→ EXERCISE BRIEF
Go to the line containing "scarab motif, in wood and" in the records below and print it and every following line exactly, on through the line containing "current to look", then stop.

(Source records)
━━━━━━━━━━━━━━━━━━━━━━━━━━━━━━

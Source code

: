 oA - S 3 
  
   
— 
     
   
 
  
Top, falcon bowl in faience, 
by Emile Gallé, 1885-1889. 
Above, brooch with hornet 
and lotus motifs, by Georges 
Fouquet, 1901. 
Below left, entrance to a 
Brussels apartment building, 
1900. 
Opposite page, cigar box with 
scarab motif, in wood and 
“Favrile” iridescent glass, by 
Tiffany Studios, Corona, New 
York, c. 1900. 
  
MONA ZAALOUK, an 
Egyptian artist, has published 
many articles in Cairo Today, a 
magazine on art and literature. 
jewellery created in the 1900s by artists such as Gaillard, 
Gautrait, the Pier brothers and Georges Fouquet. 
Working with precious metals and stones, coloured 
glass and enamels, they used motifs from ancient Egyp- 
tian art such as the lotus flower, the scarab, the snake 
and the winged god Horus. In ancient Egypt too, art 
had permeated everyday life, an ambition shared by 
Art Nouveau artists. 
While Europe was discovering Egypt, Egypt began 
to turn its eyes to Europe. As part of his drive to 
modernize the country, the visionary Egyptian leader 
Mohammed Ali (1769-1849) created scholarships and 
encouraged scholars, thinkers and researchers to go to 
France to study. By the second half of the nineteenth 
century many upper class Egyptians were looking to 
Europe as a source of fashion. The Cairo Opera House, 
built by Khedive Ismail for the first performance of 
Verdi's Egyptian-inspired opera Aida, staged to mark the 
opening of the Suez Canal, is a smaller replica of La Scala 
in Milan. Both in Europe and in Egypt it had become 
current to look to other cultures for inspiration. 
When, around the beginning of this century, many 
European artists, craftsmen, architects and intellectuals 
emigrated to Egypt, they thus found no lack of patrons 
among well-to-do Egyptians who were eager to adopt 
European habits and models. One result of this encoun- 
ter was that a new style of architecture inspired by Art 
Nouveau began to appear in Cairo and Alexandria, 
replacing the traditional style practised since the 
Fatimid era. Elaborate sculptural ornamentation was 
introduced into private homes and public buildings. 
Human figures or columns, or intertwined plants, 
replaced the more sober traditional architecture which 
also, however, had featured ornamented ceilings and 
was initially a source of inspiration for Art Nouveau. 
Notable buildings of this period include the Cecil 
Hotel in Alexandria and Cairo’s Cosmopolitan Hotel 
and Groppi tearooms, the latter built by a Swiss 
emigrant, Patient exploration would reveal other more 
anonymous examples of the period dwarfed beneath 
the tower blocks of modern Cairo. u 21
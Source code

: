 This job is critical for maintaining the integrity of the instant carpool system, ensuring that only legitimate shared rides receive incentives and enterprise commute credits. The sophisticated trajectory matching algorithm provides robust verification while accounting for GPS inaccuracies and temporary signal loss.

━━━━━━━━━━━━━━━━━━━━━━━━━━━━━━

→ SOLUTION TO THIS TASK
scarab motif, in wood and 
“Favrile” iridescent glass, by 
Tiffany Studios, Corona, New 
York, c. 1900. 
  
MONA ZAALOUK, an 
Egyptian artist, has published 
many articles in Cairo Today, a 
magazine on art and literature. 
jewellery created in the 1900s by artists such as Gaillard, 
Gautrait, the Pier brothers and Georges Fouquet. 
Working with precious metals and stones, coloured 
glass and enamels, they used motifs from ancient Egyp- 
tian art such as the lotus flower, the scarab, the snake 
and the winged god Horus. In ancient Egypt too, art 
had permeated everyday life, an ambition shared by 
Art Nouveau artists. 
While Europe was discovering Egypt, Egypt began 
to turn its eyes to Europe. As part of his drive to 
modernize the country, the visionary Egyptian leader 
Mohammed Ali (1769-1849) created scholarships and 
encouraged scholars, thinkers and researchers to go to 
France to study. By the second half of the nineteenth 
century many upper class Egyptians were looking to 
Europe as a source of fashion. The Cairo Opera House, 
built by Khedive Ismail for the first performance of 
Verdi's Egyptian-inspired opera Aida, staged to mark the 
opening of the Suez Canal, is a smaller replica of La Scala 
in Milan. Both in Europe and in Egypt it had become 
current to look to other cultures for inspiration. 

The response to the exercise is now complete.